• **Directions for this task**
Begin at the line containing "The most important" and end at the final line of the entries. Please reproduce those lines exactly.

• **Study material**
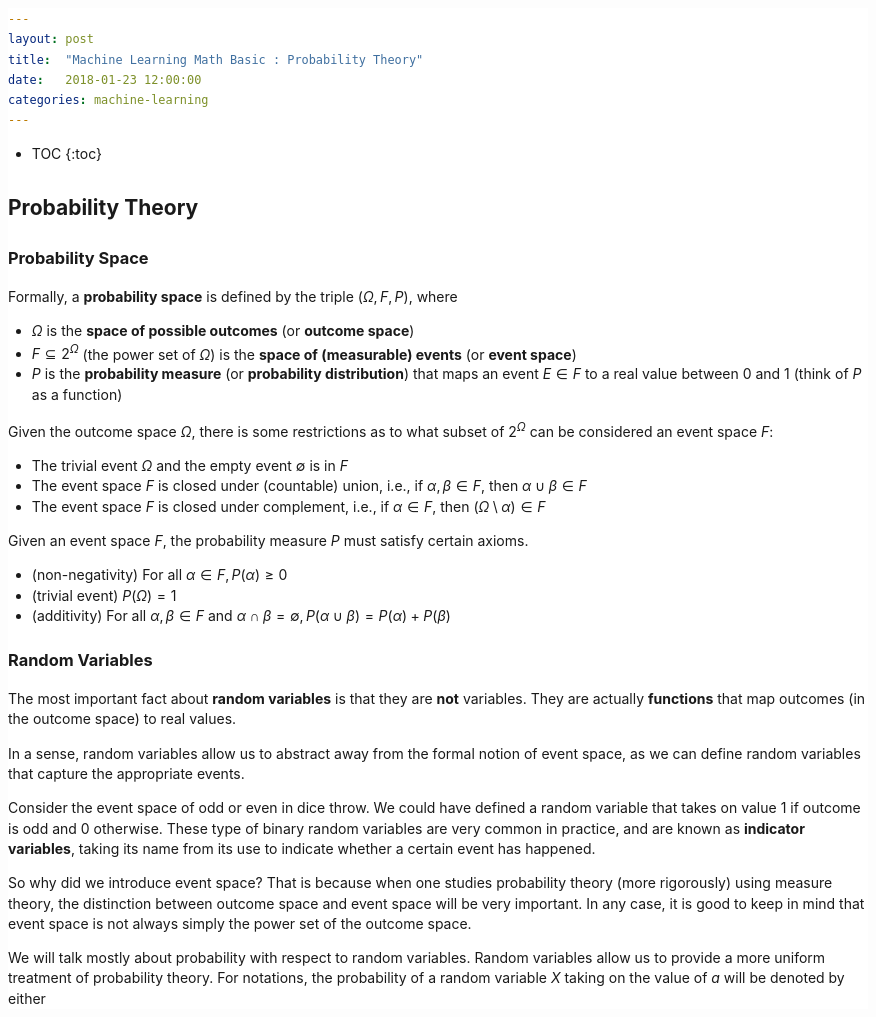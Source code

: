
 ```yaml
---
layout: post
title:  "Machine Learning Math Basic : Probability Theory"
date:   2018-01-23 12:00:00
categories: machine-learning
---
```


* TOC
{:toc}

## Probability Theory

### Probability Space

Formally, a **probability space** is defined by the triple $(Ω, F, P )$, where

* $Ω$ is the **space of possible outcomes** (or **outcome space**)
* $F ⊆ 2^Ω$ (the power set of $Ω$) is the **space of (measurable) events** (or **event space**)
* $P$ is the **probability measure** (or **probability distribution**) that maps an event $E ∈ F$ to a real value between 0 and 1 (think of $P$ as a function)

Given the outcome space $Ω$, there is some restrictions as to what subset of $2^Ω$ can be considered an event space $F$:

* The trivial event $Ω$ and the empty event $∅$ is in $F$
* The event space $F$ is closed under (countable) union, i.e., if $α, β ∈ F$, then $α ∪ β ∈ F$
* The event space $F$ is closed under complement, i.e., if $α ∈ F$, then $(Ω \setminus α) ∈ F$

Given an event space $F$, the probability measure $P$ must satisfy certain axioms.

* (non-negativity) For all $α ∈ F, P(α) ≥ 0$
* (trivial event) $P(Ω) = 1$
* (additivity) For all $α, β ∈ F$ and $α ∩ β = ∅, P(α ∪ β) = P(α) + P(β)$

### Random Variables

The most important fact about **random variables** is that they are **not** variables. They are actually **functions** that map outcomes (in the outcome space) to real values.

In a sense, random variables allow us to abstract away from the formal notion of event space, as we can define random variables that capture the appropriate events.

Consider the event space of odd or even in dice throw. We could have defined a random variable that takes on value 1 if outcome is odd and 0 otherwise. These type of binary random variables are very common in practice, and are known as **indicator variables**, taking its name from its use to indicate whether a certain event has happened.

So why did we introduce event space? That is because when one studies probability theory (more rigorously) using measure theory, the distinction between outcome space and event space will be very important. In any case, it is good to keep in mind that event space is not always simply the power set of the outcome space.

We will talk mostly about probability with respect to random variables. Random variables allow us to provide a more uniform treatment of probability theory. For notations, the probability of a random variable $X$ taking on the value of $a$ will be denoted by either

• **Problem solution**
The most important fact about **random variables** is that they are **not** variables. They are actually **functions** that map outcomes (in the outcome space) to real values.

In a sense, random variables allow us to abstract away from the formal notion of event space, as we can define random variables that capture the appropriate events.

Consider the event space of odd or even in dice throw. We could have defined a random variable that takes on value 1 if outcome is odd and 0 otherwise. These type of binary random variables are very common in practice, and are known as **indicator variables**, taking its name from its use to indicate whether a certain event has happened.

So why did we introduce event space? That is because when one studies probability theory (more rigorously) using measure theory, the distinction between outcome space and event space will be very important. In any case, it is good to keep in mind that event space is not always simply the power set of the outcome space.

We will talk mostly about probability with respect to random variables. Random variables allow us to provide a more uniform treatment of probability theory. For notations, the probability of a random variable $X$ taking on the value of $a$ will be denoted by either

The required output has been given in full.